A crucial part of tumor formation in cancer is the ability of cancer cells to form new blood vessels to supply their increasing needs. Healing from a wound also requires growing new blood vessels, so this is another part of normal cell biology that goes awry in cancer.
Now a researcher at the University of Texas Southwestern Medical Center is trying to understand this process, called angiogenesis, in an effort to interfere with cancer-associated blood vessels. This could have multiple effects on a tumor, from inhibiting its growth to making drug delivery more efficient.
Khuloud Jaqaman was recruited in 2013 to the department of biophysics at UT Southwestern Medical Center from Harvard Medical School, with the help of a First-Time Tenure-Track Award from CPRIT.

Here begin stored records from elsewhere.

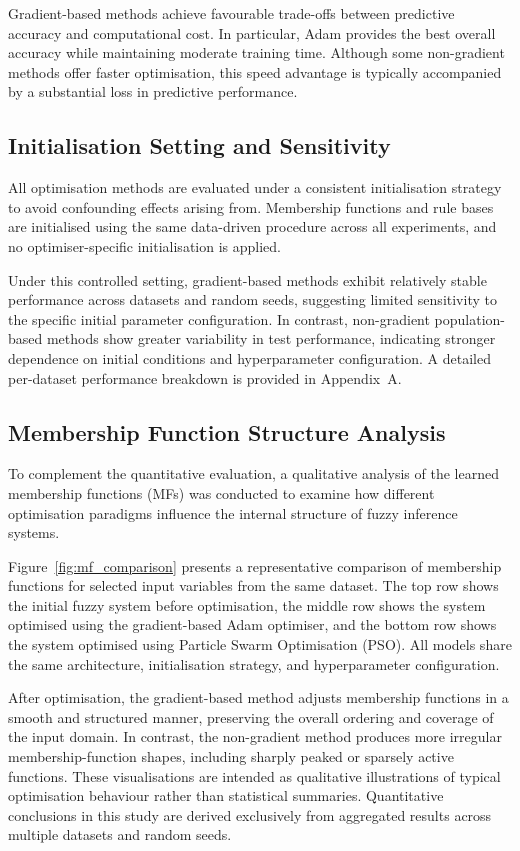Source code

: \documentclass[a4paper,12pt,oneside]{article}
\begin{document}
Gradient-based methods achieve favourable trade-offs between predictive accuracy and computational cost. In particular, Adam provides the best overall accuracy while maintaining moderate training time. Although some non-gradient methods offer faster optimisation, this speed advantage is typically accompanied by a substantial loss in predictive performance.

\subsection{Initialisation Setting and Sensitivity}

All optimisation methods are evaluated under a consistent initialisation strategy to avoid confounding effects arising from. Membership functions and rule bases are initialised using the same data-driven procedure across all experiments, and no optimiser-specific initialisation is applied.

Under this controlled setting, gradient-based methods exhibit relatively stable performance across datasets and random seeds, suggesting limited sensitivity to the specific initial parameter configuration. In contrast, non-gradient population-based methods show greater variability in test performance, indicating stronger dependence on initial conditions and hyperparameter configuration. A detailed per-dataset performance breakdown is provided in Appendix~A.

\subsection{Membership Function Structure Analysis}

To complement the quantitative evaluation, a qualitative analysis of the learned membership functions (MFs) was conducted to examine how different optimisation paradigms influence the internal structure of fuzzy inference systems.

Figure~\ref{fig:mf_comparison} presents a representative comparison of membership functions for selected input variables from the same dataset. The top row shows the initial fuzzy system before optimisation, the middle row shows the system optimised using the gradient-based Adam optimiser, and the bottom row shows the system optimised using Particle Swarm Optimisation (PSO). All models share the same architecture, initialisation strategy, and hyperparameter configuration.

After optimisation, the gradient-based method adjusts membership functions in a smooth and structured manner, preserving the overall ordering and coverage of the input domain. In contrast, the non-gradient method produces more irregular membership-function shapes, including sharply peaked or sparsely active functions. These visualisations are intended as qualitative illustrations of typical optimisation behaviour rather than statistical summaries. Quantitative conclusions in this study are derived exclusively from aggregated results across multiple datasets and random seeds.
\end{document}
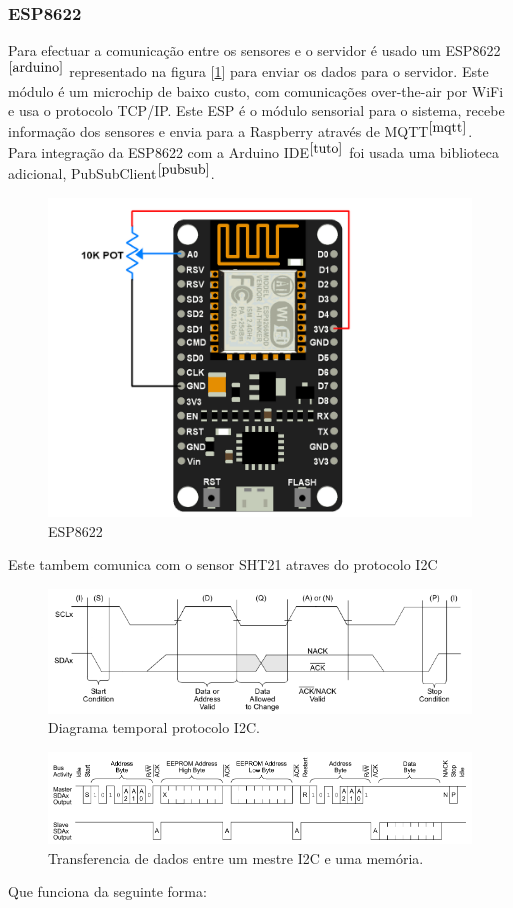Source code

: \documentclass[12pt]{article}
\begin{document}

\subsubsection{ESP8622}

\par Para efectuar a comunicação entre os sensores e o servidor é usado um ESP8622$^{\cite{arduino}}$ representado na figura [\ref{fig:8622}] para enviar os dados para o servidor. Este módulo é um microchip de baixo custo, com comunicações over-the-air por WiFi e usa o protocolo TCP/IP. Este ESP é o módulo sensorial para o sistema, recebe informação dos sensores e envia para a Raspberry através de MQTT$^{\cite{mqtt}}$.\\
Para integração da ESP8622 com a Arduino IDE$^{\cite{tuto}}$ foi usada uma biblioteca adicional, PubSubClient$^{\cite{pubsub}}$.

\begin{figure}[H]
        \centering
        \includegraphics[width=0.4\linewidth]{imgs/NodeMCU_Potentiometer_Interface.png}
        \caption{ESP8622}
        \label{fig:8622}
\end{figure}
Este tambem comunica com o sensor SHT21 atraves do protocolo I2C
\begin{figure}[H]
        \centering
        \includegraphics[width=0.7\linewidth]{imgs/I2C_time_diagram.png}
        \caption{Diagrama temporal protocolo I2C.}
        \label{fig:i2c_time}
\end{figure}
\begin{figure}[H]
        \centering
        \includegraphics[width=0.7\linewidth]{imgs/I2C_data_transfer.png}
        \caption{Transferencia de dados entre um mestre I2C e uma memória.}
        \label{fig:i2c_transfer}
\end{figure}
Que funciona da seguinte forma:
\end{document}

Angiogenesis relies on receptors on a cell’s surface that receive and relay messages. Receptors on the cells that create blood vessels receive messages that encourage existing blood vessels to grow toward the source of the messages, for example, toward a cancer cell. Receptors also receive and relay the messages when it’s time for the blood vessels to stop growing.
Jaqaman studies the organization of these receptors in the cell membrane, for example, how the receptors move and interact with each other, and how their organization affects their ability to receive and relay messages .
In one of her research projects, she has made the novel observation that one receptor involved in inhibiting angiogenesis often clusters on the cell membrane with another protein, called a “downstream effector,” which passes the signal down the line. Imagine a post office loading mail in to a mail truck, which then delivers the mail to the intended recipient. In this case the post office and the mail trucks are together in a cluster, which makes mail, or signals, pass efficiently from one to the next.
At the post office, when the mail comes in, more mail delivery trucks show up to ensure that all mail gets loaded and delivered. In a cell, when the signal to stop new blood vessel formation arrives, more receptors and downstream effectors that pass the signal down the line muster nearby to ensure that the signals get relayed faithfully.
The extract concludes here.